- Abercrombie: I gotta break the date.
- Ruthie: What date?
- Abercrombie: Don't you remember? June 22nd?
- Ruthie: June 22nd? I don't remember anything about a date.
- Abercrombie: Oh, yes. Don't you remember? I said I was gonna take you to the Palladium a long time ago, and you said, 'See me next year.' Well, tonight the year is up.
- Abercrombie: [starting to shave Rags] Now, I got the razor and the smelling salts.
- Rags Ragland: The what?
- Abercrombie: The smellin' salts.
- Rags Ragland: What's that for?
- Abercrombie: I faint when I see the sight of blood.
- Rags Ragland: Oh...
- Rags Ragland: [after a delayed reaction] Blood! Look, if you cut me, there's gonna be plenty of blood, and it's all gonna be yours!
- Mr. Burvis, Ruthie's Boss: [reacting to a verbal spat between two of his manicurists] My shop is for hair cutting, not hair pulling!
- Gregory LeMaise: [In disguise with a beard] Did you ever hear the one about the guy who was so brave he stuck his right arm into a lion's mouth, right up to there.
- [he motions to his shoulder]
- Abercrombie: [also in disguise] He stuck his right arm in a lion's mouth up to there?
- [also motioning to his shoulder]
- Gregory LeMaise: Yeah!
- Abercrombie: His right arm?
- Gregory LeMaise: Yeah!
- Abercrombie: What's his name?
- Gregory LeMaise: Lefty!
- [he breaks into raucous laughter]
- Abercrombie: [he spills his drink into Ambercrombie's turban which is on his lap] You get it?

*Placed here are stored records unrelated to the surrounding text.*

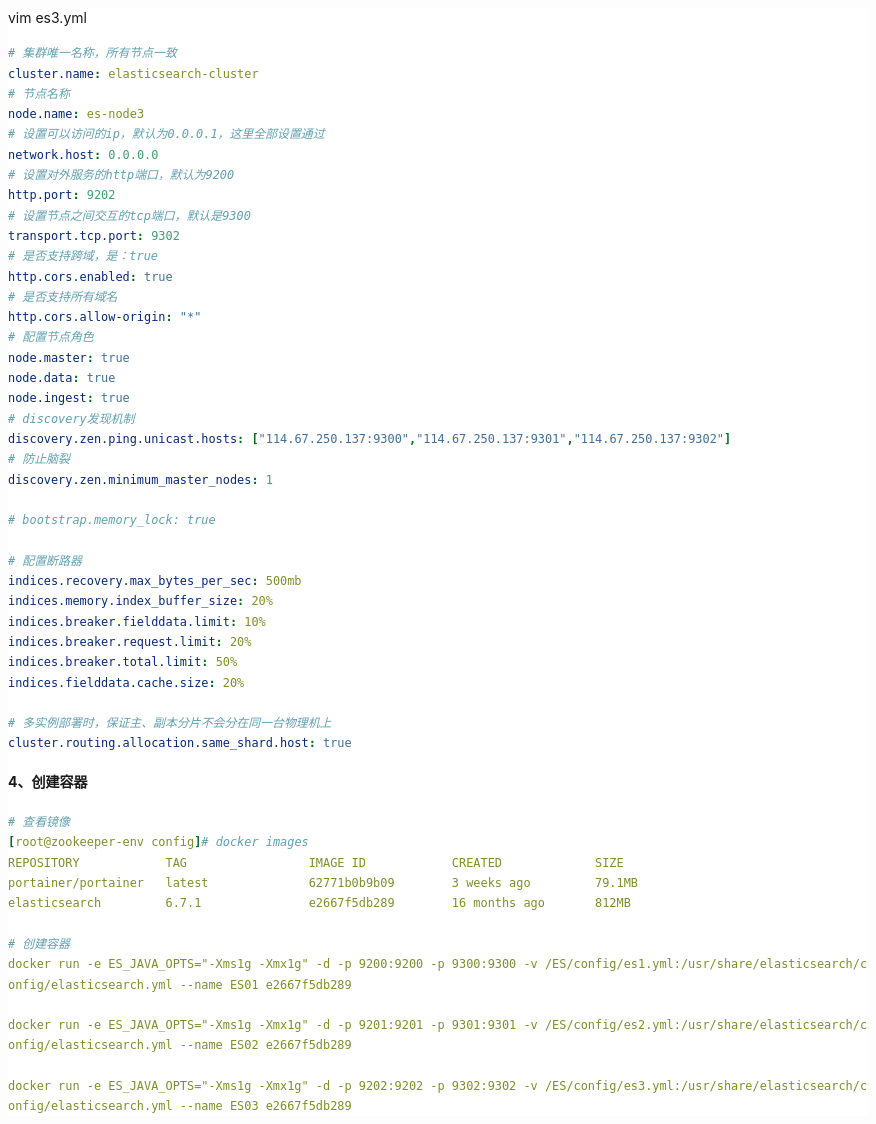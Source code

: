 vim es3.yml

```yaml
# 集群唯一名称，所有节点一致
cluster.name: elasticsearch-cluster
# 节点名称
node.name: es-node3
# 设置可以访问的ip，默认为0.0.0.1，这里全部设置通过
network.host: 0.0.0.0
# 设置对外服务的http端口，默认为9200
http.port: 9202
# 设置节点之间交互的tcp端口，默认是9300
transport.tcp.port: 9302
# 是否支持跨域，是：true
http.cors.enabled: true
# 是否支持所有域名
http.cors.allow-origin: "*"
# 配置节点角色
node.master: true
node.data: true
node.ingest: true
# discovery发现机制
discovery.zen.ping.unicast.hosts: ["114.67.250.137:9300","114.67.250.137:9301","114.67.250.137:9302"]
# 防止脑裂
discovery.zen.minimum_master_nodes: 1

# bootstrap.memory_lock: true

# 配置断路器
indices.recovery.max_bytes_per_sec: 500mb
indices.memory.index_buffer_size: 20%
indices.breaker.fielddata.limit: 10%
indices.breaker.request.limit: 20%
indices.breaker.total.limit: 50%
indices.fielddata.cache.size: 20%

# 多实例部署时，保证主、副本分片不会分在同一台物理机上
cluster.routing.allocation.same_shard.host: true
```

#### 4、创建容器

```yaml
# 查看镜像
[root@zookeeper-env config]# docker images
REPOSITORY            TAG                 IMAGE ID            CREATED             SIZE
portainer/portainer   latest              62771b0b9b09        3 weeks ago         79.1MB
elasticsearch         6.7.1               e2667f5db289        16 months ago       812MB

# 创建容器
docker run -e ES_JAVA_OPTS="-Xms1g -Xmx1g" -d -p 9200:9200 -p 9300:9300 -v /ES/config/es1.yml:/usr/share/elasticsearch/config/elasticsearch.yml --name ES01 e2667f5db289

docker run -e ES_JAVA_OPTS="-Xms1g -Xmx1g" -d -p 9201:9201 -p 9301:9301 -v /ES/config/es2.yml:/usr/share/elasticsearch/config/elasticsearch.yml --name ES02 e2667f5db289

docker run -e ES_JAVA_OPTS="-Xms1g -Xmx1g" -d -p 9202:9202 -p 9302:9302 -v /ES/config/es3.yml:/usr/share/elasticsearch/config/elasticsearch.yml --name ES03 e2667f5db289
```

- Abercrombie: [both are laughing] I didn't get it that time.
- Gregory LeMaise: You didn't?
- Abercrombie: No, no.
- Gregory LeMaise: Lefty!
- [he laughs even louder as Ambercrombie absentmindedly puts his turban on, drenching himself with the drink]
- Gregory LeMaise: [Ambercrombie stops laughing] You know, you're a great fellow. You made me forget my troubles.
- Abercrombie: You've drowned mine!
- Gregory LeMaise: [laughs] You've got troubles too?
- Abercrombie: Yes, sir.
- Gregory LeMaise: [laughing] No, but I've got real troubles. I killed a man!
- Abercrombie: [reacting to the camera] A man killed me. That's why I'm wearing this fake beard.
- Abercrombie: A face like mine is hard to forget.
- Buzz Kurtis: How do you know?
- Abercrombie: I've been tryin' for years!
- Buzz Kurtis: You can't sleep?
- Abercrombie: No.
- Buzz Kurtis: I've got just the thing for you. Don't go away.
- [He leaves the room]
- Buzz Kurtis: [returning with a phonograph record] Well, pal, here it is.
- Abercrombie: What do you got there?
- Buzz Kurtis: [reading the label] 'Go To Sleep with Dr. Caswell Snide.'
- Abercrombie: Oh, no! I wanna sleep alone!
- Buzz Kurtis: Now, listen. This is even better than you getting socked. You're dead!
- Abercrombie: If I'm dead, then... then why am I so hungry?